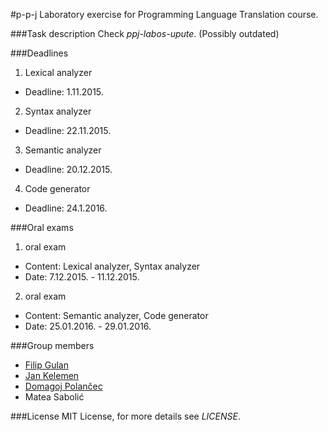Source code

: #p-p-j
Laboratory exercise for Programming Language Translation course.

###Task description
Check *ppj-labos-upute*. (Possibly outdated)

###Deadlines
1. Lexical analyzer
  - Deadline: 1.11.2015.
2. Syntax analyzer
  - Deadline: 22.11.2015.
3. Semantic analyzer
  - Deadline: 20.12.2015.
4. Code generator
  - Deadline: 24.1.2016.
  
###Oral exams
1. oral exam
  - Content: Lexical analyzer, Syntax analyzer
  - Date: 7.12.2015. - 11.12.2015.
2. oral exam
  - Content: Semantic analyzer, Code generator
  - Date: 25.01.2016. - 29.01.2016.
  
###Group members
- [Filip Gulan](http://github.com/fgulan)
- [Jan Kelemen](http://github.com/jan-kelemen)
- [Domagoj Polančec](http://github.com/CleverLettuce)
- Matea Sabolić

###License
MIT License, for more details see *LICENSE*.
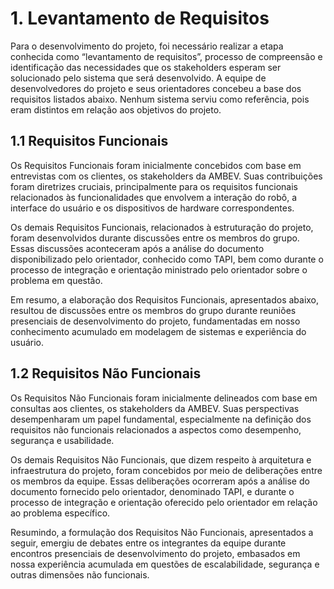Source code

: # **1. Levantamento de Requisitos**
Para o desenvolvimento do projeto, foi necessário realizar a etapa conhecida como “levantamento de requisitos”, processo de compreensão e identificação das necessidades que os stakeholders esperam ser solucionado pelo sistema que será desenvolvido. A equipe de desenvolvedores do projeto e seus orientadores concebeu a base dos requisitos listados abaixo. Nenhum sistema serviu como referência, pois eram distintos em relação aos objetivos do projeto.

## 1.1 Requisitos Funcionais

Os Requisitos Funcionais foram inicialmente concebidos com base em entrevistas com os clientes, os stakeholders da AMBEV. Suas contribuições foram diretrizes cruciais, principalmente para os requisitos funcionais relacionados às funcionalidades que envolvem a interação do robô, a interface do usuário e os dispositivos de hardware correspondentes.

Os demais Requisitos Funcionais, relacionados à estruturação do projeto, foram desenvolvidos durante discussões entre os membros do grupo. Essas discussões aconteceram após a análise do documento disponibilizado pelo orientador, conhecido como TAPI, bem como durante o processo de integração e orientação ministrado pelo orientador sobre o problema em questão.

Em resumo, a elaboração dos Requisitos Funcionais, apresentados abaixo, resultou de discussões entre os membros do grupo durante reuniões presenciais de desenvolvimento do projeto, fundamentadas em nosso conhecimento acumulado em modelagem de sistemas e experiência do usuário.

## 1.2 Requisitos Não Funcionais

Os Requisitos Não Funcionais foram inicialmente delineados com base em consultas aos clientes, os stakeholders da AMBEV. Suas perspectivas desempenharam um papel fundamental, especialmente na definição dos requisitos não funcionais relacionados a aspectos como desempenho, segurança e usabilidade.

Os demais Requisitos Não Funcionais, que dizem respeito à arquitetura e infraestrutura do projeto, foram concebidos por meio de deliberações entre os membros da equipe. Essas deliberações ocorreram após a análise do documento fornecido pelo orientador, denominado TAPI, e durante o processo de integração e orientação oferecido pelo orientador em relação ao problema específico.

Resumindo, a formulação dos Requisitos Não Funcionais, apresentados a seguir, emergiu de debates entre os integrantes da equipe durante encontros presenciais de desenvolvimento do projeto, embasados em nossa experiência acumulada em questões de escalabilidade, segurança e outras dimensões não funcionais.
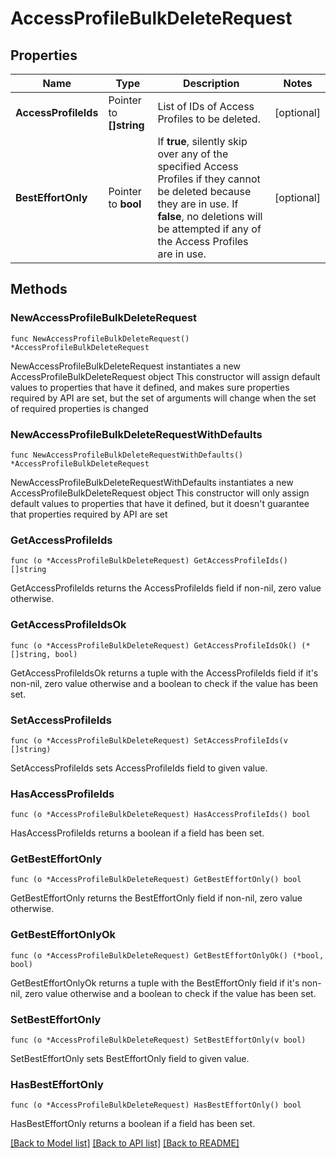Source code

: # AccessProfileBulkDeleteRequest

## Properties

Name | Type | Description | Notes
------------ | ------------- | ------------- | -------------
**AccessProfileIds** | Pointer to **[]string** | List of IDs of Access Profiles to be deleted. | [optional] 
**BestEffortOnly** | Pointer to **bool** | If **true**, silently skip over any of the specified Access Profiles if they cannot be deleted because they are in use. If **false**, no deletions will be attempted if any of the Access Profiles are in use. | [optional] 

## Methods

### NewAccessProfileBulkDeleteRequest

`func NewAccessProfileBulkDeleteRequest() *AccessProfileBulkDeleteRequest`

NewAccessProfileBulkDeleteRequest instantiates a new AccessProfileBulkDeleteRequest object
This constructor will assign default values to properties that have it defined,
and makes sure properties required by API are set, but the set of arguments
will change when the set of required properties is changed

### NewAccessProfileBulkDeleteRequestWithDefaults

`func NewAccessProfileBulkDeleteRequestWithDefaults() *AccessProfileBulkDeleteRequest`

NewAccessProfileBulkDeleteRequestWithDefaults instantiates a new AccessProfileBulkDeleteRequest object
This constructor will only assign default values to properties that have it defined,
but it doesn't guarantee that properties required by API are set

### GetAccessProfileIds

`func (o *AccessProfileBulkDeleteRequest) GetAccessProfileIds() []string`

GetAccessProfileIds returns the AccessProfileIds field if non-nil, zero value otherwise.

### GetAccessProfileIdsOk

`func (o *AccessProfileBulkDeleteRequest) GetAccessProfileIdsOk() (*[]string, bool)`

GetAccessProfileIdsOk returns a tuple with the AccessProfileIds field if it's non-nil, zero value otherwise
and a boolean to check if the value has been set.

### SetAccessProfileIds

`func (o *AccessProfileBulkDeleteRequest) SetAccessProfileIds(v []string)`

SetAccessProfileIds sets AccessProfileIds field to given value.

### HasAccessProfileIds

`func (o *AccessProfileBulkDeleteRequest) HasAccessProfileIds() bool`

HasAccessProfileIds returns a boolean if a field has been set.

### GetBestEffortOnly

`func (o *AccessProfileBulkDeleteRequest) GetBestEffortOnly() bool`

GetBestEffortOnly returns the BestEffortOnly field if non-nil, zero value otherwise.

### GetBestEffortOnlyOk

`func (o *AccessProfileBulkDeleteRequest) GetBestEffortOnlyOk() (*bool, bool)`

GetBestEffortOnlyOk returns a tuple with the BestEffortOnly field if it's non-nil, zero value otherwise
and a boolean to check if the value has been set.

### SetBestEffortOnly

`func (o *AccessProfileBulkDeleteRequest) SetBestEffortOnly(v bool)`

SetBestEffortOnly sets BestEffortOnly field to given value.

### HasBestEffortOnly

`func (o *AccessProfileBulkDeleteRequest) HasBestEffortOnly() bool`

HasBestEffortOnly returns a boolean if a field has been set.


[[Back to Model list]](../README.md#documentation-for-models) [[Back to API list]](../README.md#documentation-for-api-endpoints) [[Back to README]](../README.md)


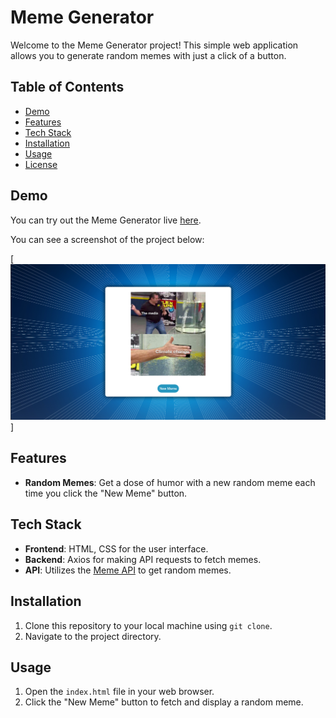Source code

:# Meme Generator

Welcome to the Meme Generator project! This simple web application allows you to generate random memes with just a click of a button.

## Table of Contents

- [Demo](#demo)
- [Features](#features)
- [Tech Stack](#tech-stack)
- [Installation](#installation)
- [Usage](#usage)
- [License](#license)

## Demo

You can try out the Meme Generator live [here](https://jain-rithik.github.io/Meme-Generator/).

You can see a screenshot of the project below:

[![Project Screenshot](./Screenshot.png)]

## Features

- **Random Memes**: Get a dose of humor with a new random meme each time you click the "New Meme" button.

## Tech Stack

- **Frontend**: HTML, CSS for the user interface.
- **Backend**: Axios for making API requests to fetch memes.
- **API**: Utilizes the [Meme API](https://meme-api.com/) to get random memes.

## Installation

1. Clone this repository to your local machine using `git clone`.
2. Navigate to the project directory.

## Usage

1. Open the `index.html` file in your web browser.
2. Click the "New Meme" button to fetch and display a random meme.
==
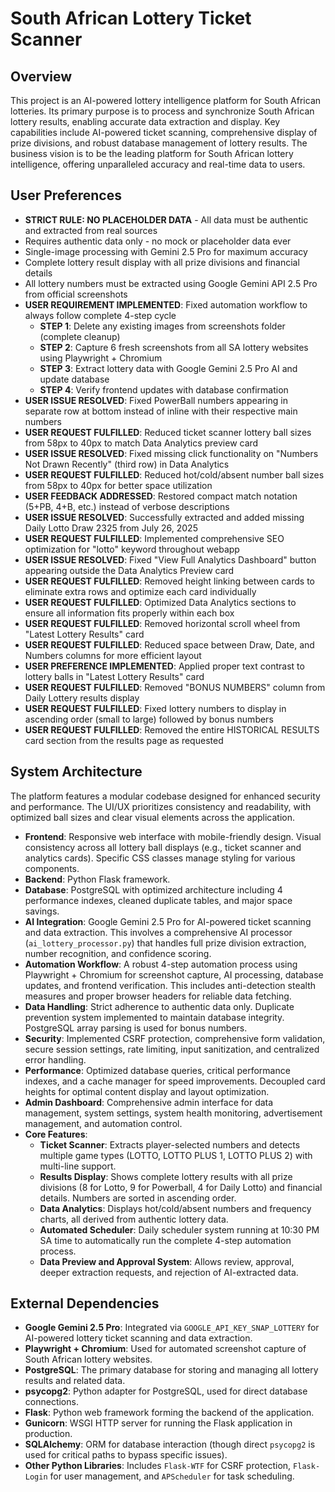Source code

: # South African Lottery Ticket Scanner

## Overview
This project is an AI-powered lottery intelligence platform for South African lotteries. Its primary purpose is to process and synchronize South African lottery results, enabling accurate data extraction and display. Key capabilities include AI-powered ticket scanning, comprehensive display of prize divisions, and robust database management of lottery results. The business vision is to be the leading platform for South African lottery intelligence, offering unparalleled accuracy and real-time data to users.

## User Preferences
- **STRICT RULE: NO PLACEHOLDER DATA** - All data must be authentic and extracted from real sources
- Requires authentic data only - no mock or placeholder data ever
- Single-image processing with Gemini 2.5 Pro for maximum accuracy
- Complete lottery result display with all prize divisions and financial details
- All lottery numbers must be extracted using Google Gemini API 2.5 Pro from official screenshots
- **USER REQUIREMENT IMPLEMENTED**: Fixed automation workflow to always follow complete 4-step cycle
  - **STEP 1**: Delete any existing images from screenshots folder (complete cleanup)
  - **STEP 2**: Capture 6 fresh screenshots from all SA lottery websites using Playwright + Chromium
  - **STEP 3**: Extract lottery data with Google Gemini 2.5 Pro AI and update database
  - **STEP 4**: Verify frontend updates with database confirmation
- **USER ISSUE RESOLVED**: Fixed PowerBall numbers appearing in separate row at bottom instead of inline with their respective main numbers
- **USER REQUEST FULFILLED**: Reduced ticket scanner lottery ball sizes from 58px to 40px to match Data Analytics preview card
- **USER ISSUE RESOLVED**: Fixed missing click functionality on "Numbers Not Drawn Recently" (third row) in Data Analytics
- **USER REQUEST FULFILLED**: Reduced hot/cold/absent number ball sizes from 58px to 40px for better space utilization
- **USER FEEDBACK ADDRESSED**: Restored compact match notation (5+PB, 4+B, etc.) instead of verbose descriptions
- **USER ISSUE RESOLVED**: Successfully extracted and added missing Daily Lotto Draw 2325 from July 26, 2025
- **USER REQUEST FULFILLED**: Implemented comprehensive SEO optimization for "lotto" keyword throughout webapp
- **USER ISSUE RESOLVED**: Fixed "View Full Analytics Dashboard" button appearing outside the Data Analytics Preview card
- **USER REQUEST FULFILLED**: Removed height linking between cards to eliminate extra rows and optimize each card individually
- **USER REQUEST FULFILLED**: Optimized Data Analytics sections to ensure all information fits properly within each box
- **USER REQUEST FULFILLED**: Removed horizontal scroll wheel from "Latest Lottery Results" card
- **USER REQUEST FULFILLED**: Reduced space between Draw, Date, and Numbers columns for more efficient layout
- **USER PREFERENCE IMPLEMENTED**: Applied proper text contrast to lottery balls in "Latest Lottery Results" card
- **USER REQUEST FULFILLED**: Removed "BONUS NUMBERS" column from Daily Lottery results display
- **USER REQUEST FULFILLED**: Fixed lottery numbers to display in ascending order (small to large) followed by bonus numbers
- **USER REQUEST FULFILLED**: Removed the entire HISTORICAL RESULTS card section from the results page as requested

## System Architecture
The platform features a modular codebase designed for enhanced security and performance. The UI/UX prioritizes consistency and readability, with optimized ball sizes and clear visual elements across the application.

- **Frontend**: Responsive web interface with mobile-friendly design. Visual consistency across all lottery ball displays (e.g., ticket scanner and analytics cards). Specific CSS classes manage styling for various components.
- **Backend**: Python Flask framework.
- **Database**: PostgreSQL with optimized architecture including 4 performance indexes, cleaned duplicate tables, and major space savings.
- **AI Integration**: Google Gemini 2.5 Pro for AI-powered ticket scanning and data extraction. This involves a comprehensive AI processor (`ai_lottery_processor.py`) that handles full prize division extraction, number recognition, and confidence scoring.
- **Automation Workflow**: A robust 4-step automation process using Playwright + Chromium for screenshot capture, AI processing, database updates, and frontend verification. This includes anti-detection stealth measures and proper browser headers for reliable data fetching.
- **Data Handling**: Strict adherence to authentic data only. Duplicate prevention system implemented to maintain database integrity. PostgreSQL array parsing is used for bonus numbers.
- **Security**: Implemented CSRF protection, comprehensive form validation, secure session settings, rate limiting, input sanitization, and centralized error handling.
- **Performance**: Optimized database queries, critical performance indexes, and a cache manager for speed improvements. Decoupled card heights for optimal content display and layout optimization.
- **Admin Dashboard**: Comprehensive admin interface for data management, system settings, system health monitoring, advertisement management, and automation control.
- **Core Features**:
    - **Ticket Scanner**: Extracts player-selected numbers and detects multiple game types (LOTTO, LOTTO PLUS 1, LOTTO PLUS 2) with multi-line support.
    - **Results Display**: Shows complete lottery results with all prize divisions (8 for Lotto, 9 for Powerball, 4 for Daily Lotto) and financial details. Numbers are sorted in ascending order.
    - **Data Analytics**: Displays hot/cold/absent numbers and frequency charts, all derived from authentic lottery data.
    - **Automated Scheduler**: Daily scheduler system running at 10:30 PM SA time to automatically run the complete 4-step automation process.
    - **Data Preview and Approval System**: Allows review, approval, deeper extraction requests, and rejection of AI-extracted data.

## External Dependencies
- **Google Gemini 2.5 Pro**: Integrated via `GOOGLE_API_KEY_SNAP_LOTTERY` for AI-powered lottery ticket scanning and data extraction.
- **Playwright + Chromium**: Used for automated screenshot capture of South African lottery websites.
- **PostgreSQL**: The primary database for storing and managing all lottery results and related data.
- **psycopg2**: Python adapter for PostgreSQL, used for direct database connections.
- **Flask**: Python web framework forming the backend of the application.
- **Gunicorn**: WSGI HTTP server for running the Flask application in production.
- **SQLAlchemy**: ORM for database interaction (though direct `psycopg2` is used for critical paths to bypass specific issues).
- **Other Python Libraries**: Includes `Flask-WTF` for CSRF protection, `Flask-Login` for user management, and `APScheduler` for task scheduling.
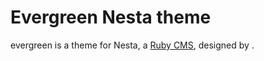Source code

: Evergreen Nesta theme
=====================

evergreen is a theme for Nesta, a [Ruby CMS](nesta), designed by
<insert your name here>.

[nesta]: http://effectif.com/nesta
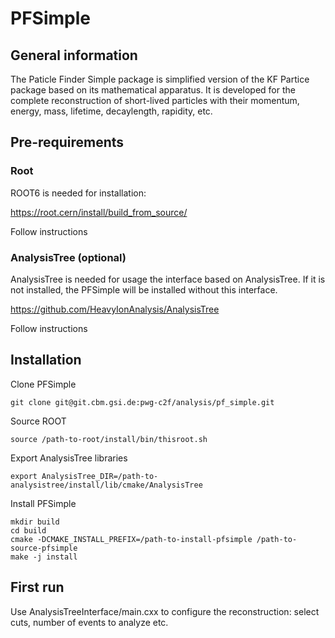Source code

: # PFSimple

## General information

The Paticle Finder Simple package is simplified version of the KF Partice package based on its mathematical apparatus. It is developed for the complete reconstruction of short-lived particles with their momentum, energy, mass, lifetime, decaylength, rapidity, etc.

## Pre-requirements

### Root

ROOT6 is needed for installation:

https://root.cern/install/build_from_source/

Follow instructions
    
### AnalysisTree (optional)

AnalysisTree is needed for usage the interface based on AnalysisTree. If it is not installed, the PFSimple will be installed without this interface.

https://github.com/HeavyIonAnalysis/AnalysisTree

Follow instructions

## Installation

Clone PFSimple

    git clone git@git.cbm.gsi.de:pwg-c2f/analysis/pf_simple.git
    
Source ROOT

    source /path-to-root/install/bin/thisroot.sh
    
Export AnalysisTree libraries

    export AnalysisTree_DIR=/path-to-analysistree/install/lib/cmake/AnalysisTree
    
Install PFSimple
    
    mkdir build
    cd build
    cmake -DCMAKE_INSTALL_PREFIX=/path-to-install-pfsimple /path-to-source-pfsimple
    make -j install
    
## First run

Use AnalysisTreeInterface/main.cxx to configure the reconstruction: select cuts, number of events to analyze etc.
--
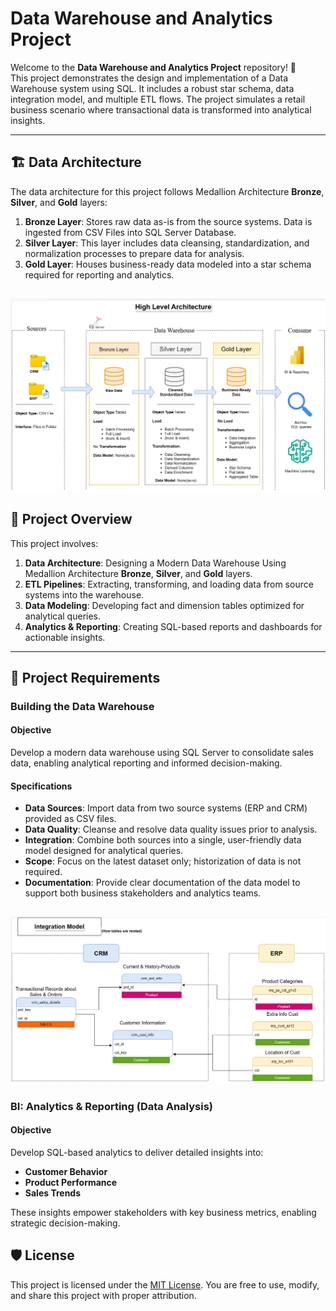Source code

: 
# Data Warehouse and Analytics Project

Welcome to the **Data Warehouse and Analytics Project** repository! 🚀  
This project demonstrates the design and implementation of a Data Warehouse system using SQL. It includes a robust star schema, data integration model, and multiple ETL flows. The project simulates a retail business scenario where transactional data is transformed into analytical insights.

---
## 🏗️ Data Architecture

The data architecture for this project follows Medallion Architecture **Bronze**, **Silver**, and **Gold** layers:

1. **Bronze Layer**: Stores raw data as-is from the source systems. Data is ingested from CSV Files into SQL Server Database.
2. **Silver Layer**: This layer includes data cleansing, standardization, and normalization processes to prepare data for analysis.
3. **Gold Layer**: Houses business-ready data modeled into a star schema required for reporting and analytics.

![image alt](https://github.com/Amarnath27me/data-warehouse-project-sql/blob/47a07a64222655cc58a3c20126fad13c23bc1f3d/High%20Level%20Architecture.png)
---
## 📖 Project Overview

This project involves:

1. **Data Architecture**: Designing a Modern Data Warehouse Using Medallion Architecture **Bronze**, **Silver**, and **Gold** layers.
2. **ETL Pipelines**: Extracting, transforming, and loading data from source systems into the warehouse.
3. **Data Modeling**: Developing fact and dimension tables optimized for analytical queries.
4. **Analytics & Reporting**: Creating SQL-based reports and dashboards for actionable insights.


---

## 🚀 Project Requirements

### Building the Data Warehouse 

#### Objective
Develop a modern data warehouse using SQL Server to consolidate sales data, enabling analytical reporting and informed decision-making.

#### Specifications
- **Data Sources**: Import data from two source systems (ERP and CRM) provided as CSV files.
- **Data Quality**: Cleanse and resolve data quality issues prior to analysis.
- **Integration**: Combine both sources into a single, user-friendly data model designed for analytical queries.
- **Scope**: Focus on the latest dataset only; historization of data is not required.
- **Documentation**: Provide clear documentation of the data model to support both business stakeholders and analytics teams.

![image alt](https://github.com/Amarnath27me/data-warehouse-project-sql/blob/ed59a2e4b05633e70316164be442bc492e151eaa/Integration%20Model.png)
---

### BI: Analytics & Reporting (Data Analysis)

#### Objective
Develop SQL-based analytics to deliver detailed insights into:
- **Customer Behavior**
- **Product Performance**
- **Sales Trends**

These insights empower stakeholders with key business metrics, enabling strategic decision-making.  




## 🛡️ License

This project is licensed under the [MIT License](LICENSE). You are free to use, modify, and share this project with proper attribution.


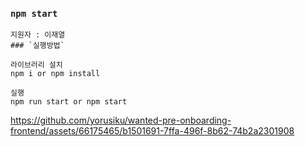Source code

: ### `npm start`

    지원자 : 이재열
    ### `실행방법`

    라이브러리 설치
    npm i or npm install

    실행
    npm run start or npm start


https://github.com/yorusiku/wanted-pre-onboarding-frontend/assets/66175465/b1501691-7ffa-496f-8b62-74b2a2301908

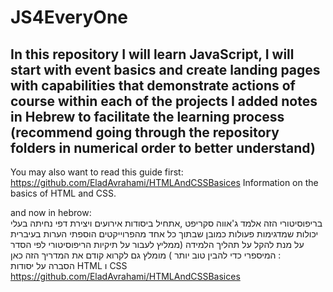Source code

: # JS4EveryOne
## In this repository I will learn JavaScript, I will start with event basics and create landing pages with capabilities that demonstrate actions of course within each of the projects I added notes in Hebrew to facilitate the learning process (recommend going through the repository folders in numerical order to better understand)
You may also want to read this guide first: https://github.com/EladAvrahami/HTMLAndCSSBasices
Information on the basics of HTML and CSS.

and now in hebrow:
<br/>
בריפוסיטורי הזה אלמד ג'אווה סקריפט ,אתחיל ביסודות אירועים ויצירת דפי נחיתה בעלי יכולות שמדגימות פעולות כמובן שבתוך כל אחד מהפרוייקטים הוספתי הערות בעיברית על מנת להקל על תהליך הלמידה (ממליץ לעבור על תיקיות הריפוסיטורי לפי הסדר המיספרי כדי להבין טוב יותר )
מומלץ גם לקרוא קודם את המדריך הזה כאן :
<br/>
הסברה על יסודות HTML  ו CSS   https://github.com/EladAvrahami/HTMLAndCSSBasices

Task description. Once you reach the line with "- **Data Preview" in the data above, copy it and every line after it exactly, up to and including the line with "- **Flask**: Python".

Result below.
    - **Data Preview and Approval System**: Allows review, approval, deeper extraction requests, and rejection of AI-extracted data.

## External Dependencies
- **Google Gemini 2.5 Pro**: Integrated via `GOOGLE_API_KEY_SNAP_LOTTERY` for AI-powered lottery ticket scanning and data extraction.
- **Playwright + Chromium**: Used for automated screenshot capture of South African lottery websites.
- **PostgreSQL**: The primary database for storing and managing all lottery results and related data.
- **psycopg2**: Python adapter for PostgreSQL, used for direct database connections.
- **Flask**: Python web framework forming the backend of the application.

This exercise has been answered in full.